Which of the lines below holds the string "businesses"? Copy every line that does.

(Records excerpted from a collection)
'''
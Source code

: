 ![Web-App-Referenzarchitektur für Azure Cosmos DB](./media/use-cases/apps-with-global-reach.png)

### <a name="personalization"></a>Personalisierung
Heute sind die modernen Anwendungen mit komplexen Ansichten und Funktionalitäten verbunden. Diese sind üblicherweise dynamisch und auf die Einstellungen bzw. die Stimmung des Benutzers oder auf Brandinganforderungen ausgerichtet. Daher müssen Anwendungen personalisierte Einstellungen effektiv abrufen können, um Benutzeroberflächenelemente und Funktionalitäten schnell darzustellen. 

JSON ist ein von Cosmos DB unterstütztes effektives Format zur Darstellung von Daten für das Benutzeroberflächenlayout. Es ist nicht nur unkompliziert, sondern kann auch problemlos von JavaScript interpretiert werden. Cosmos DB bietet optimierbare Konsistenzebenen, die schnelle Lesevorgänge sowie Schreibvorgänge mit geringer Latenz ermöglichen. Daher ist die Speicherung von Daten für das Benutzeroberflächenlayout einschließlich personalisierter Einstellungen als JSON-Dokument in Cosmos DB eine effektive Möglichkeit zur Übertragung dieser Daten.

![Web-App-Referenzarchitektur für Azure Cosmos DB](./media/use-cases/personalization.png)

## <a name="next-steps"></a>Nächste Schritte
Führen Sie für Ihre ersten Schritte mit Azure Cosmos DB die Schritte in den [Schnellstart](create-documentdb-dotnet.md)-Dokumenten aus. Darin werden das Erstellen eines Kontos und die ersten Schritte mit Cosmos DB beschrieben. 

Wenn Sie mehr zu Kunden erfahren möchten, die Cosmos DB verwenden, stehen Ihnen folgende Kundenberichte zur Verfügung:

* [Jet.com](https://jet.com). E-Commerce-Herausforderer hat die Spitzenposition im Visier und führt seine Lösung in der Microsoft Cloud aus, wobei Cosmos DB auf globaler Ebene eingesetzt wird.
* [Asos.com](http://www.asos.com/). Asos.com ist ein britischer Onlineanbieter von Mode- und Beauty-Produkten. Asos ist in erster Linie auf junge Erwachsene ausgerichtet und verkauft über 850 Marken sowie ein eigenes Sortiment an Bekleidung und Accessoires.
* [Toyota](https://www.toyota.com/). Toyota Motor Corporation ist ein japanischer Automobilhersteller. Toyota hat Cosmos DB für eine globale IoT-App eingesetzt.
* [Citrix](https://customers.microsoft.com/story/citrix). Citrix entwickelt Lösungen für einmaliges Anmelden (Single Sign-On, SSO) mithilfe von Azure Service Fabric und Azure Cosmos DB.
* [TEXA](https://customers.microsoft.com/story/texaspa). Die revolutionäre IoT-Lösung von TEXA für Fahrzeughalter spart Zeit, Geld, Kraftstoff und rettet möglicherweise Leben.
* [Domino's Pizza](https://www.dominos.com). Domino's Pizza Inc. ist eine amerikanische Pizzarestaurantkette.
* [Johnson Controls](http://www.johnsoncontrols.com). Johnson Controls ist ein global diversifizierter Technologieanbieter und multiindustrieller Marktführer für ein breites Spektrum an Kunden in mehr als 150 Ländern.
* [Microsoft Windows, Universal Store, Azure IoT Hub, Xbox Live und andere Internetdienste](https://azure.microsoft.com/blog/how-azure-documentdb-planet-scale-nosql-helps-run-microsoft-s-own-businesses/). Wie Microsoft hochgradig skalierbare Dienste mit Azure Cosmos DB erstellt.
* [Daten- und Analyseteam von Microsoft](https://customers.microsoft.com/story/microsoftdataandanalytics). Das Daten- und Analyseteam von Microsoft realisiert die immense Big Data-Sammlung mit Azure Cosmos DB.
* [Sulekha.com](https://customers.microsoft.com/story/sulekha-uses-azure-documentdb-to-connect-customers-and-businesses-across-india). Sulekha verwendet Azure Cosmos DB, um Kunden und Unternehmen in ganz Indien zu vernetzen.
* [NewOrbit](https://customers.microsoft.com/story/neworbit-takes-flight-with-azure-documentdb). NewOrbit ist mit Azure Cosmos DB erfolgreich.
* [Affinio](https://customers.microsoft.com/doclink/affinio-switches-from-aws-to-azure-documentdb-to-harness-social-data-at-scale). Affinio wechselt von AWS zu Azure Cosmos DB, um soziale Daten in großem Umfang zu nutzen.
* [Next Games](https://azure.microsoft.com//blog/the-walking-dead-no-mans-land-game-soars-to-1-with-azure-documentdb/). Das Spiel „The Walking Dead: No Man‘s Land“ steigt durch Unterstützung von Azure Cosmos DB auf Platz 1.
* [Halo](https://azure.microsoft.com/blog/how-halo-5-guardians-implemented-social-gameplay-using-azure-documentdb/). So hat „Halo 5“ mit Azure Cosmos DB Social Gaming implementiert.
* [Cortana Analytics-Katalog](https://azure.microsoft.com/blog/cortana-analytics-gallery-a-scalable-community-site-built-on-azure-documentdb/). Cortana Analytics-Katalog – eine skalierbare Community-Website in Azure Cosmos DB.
'''
'''
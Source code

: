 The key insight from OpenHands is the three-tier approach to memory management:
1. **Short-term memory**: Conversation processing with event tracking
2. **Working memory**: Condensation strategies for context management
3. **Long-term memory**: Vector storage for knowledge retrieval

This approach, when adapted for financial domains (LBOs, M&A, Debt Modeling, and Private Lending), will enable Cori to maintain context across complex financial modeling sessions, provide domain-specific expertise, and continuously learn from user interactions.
'''
'''
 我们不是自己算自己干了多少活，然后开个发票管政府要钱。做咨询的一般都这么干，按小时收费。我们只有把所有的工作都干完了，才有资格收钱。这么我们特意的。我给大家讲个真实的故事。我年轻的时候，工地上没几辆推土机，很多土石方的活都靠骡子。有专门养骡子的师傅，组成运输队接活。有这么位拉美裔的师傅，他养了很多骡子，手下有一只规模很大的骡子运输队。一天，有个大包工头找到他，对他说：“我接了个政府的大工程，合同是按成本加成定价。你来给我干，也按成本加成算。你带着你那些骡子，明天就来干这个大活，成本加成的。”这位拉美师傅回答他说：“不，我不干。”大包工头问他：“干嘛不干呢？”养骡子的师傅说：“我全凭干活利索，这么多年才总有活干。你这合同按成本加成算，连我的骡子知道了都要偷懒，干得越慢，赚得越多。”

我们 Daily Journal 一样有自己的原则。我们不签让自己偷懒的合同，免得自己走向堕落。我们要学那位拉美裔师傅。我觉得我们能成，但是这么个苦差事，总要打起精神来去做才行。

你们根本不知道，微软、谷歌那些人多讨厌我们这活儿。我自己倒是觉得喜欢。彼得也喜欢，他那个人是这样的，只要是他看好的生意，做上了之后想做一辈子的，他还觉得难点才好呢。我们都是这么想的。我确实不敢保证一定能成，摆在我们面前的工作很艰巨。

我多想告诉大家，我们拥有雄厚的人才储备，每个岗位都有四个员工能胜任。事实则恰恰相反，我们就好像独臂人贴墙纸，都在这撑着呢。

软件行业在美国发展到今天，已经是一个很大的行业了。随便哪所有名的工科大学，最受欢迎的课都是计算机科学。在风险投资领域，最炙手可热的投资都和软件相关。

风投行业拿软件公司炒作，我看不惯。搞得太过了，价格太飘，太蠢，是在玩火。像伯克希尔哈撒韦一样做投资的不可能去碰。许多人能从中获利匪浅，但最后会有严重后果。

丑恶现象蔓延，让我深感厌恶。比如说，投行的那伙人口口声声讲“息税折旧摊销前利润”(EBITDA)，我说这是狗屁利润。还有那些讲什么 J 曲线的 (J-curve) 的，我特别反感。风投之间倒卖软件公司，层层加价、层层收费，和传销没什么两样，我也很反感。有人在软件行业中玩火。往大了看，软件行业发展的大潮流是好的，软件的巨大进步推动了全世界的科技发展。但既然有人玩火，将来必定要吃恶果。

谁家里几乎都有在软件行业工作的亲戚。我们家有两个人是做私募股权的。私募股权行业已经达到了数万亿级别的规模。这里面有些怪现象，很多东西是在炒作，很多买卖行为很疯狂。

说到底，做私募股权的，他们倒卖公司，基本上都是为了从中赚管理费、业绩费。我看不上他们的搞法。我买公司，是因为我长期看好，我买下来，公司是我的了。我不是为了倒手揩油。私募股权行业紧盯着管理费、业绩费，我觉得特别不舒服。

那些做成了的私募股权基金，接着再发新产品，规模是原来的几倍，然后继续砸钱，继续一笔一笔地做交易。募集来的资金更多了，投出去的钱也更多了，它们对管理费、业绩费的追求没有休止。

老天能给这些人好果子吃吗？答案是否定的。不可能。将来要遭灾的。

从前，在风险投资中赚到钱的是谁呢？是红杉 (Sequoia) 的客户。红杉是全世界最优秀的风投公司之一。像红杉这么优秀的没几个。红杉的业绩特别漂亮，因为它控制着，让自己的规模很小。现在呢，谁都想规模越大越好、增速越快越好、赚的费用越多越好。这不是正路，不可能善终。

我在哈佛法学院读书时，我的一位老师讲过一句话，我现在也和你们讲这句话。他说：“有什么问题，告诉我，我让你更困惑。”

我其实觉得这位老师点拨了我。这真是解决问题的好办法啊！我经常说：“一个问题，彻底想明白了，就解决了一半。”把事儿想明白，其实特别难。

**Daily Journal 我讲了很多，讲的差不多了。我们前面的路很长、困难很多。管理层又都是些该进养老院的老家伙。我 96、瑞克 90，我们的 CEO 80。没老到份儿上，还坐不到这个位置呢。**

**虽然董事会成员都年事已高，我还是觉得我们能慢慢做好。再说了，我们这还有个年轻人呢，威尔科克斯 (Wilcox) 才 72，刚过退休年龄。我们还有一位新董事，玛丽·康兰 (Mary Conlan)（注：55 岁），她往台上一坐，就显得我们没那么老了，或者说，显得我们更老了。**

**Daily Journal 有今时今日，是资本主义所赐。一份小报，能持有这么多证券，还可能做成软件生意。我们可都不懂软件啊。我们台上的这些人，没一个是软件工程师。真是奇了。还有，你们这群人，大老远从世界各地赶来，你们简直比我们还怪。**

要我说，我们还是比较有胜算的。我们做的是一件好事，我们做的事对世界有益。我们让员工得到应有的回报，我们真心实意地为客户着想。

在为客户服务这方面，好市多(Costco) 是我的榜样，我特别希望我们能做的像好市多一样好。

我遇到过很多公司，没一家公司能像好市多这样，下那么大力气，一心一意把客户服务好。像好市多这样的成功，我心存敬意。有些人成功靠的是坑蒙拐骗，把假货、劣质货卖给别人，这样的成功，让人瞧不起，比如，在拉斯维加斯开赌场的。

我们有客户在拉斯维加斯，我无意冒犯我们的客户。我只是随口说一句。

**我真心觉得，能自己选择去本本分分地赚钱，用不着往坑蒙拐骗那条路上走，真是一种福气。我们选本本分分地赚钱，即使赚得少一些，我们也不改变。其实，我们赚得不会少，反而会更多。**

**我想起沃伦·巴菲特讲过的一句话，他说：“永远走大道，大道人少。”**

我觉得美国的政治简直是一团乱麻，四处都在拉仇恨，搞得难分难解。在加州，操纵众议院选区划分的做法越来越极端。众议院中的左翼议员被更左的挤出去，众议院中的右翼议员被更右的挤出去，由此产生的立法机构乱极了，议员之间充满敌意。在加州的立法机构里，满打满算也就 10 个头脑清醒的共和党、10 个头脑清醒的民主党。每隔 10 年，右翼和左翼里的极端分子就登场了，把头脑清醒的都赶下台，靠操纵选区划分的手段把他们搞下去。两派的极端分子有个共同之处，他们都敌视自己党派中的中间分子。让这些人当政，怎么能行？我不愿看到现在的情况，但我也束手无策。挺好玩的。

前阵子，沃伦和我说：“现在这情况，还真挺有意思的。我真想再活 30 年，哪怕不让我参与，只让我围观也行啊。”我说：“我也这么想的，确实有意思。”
'''
ANSWER FOR THIS EXERCISE |
* [Microsoft Windows, Universal Store, Azure IoT Hub, Xbox Live und andere Internetdienste](https://azure.microsoft.com/blog/how-azure-documentdb-planet-scale-nosql-helps-run-microsoft-s-own-businesses/). Wie Microsoft hochgradig skalierbare Dienste mit Azure Cosmos DB erstellt.
* [Sulekha.com](https://customers.microsoft.com/story/sulekha-uses-azure-documentdb-to-connect-customers-and-businesses-across-india). Sulekha verwendet Azure Cosmos DB, um Kunden und Unternehmen in ganz Indien zu vernetzen.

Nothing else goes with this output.